The problem
Starting at the line below that contains "a micro-USB cable.", print each line through the end of the records exactly as it appears.

Input data
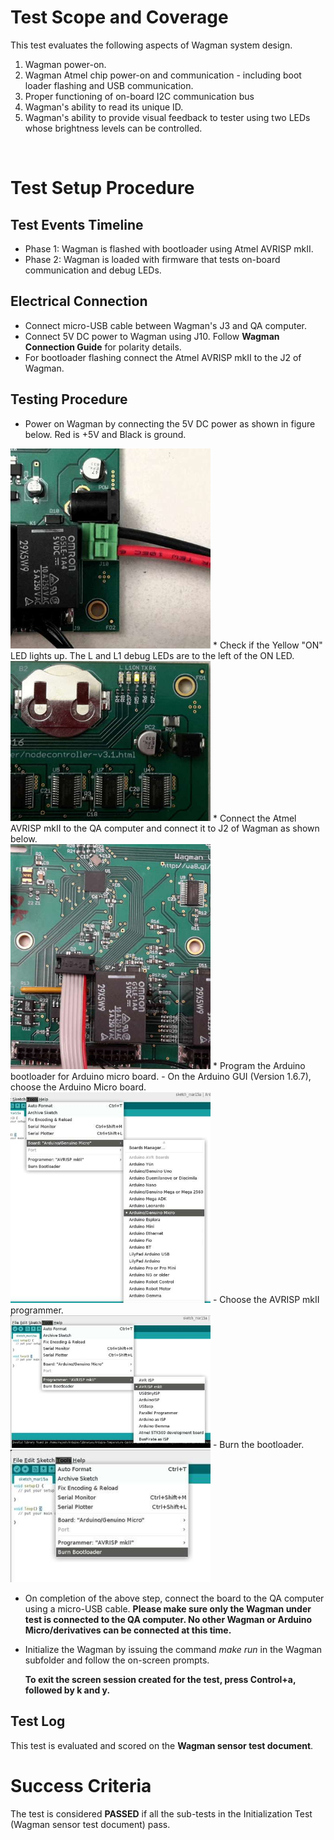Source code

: # Test Scope and Coverage

This test evaluates the following aspects of Wagman system design. </br>
1. Wagman power-on.</br>
2. Wagman Atmel chip power-on and communication - including boot loader flashing and USB communication.</br>
3. Proper functioning of on-board I2C communication bus </br>
4. Wagman's ability to read its unique ID. </br>
5. Wagman's ability to provide visual feedback to tester using two LEDs whose brightness levels can be controlled. </br>
</br>

# Test Setup Procedure

## Test Events Timeline
* Phase 1: Wagman is flashed with bootloader using Atmel AVRISP mkII.
* Phase 2: Wagman is loaded with firmware that tests on-board communication and debug LEDs.

## Electrical Connection
*  Connect micro-USB cable between Wagman's J3 and QA computer.
*  Connect 5V DC power to Wagman using J10. Follow __Wagman Connection Guide__ for polarity details.
*  For bootloader flashing connect the Atmel AVRISP mkII to the J2 of Wagman.

## Testing Procedure
*   Power on Wagman by connecting the 5V DC power as shown in figure below. Red is +5V and Black is ground. </br>
<img src="./resources/power_connect.jpg" width="320">
*   Check if the Yellow "ON" LED lights up. The L and L1 debug LEDs are to the left of the ON LED. </br>
<img src="./resources/coin_cell_battery_debug_LED.jpg" width="320">
*   Connect the Atmel AVRISP mkII to the QA computer and connect it to J2 of
    Wagman as shown below. </br>
<img src="./resources/avrisp_connect.jpg" width="320">
*   Program the Arduino bootloader for Arduino micro board.
    - On the Arduino GUI (Version 1.6.7), choose the Arduino Micro board. </br>
<img src="./resources/micro_board_select.jpg" width="320">
    - Choose the AVRISP mkII programmer. </br>
<img src="./resources/bootloader_type_select.jpg" width="320">
    - Burn the bootloader. </br>
<img src="./resources/burn_bootloader.jpg" width="320">

*   On completion of the above step, connect the board to the QA computer using a micro-USB cable.
    __Please make sure only the Wagman under test is connected to the QA computer. No other Wagman or
    Arduino Micro/derivatives can be connected at this time.__

*   Initialize the Wagman by issuing the command *make run* in the Wagman subfolder
    and follow the on-screen prompts.

    __To exit the screen session created for the test, press Control+a, followed by k and y.__

## Test Log
This test is evaluated and scored on the __Wagman sensor test document__.

# Success Criteria
The test is considered __PASSED__ if all the sub-tests in the Initialization Test (Wagman sensor test document)
pass.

Solved exercise
*   On completion of the above step, connect the board to the QA computer using a micro-USB cable.
    __Please make sure only the Wagman under test is connected to the QA computer. No other Wagman or
    Arduino Micro/derivatives can be connected at this time.__

*   Initialize the Wagman by issuing the command *make run* in the Wagman subfolder
    and follow the on-screen prompts.

    __To exit the screen session created for the test, press Control+a, followed by k and y.__

## Test Log
This test is evaluated and scored on the __Wagman sensor test document__.

# Success Criteria
The test is considered __PASSED__ if all the sub-tests in the Initialization Test (Wagman sensor test document)
pass.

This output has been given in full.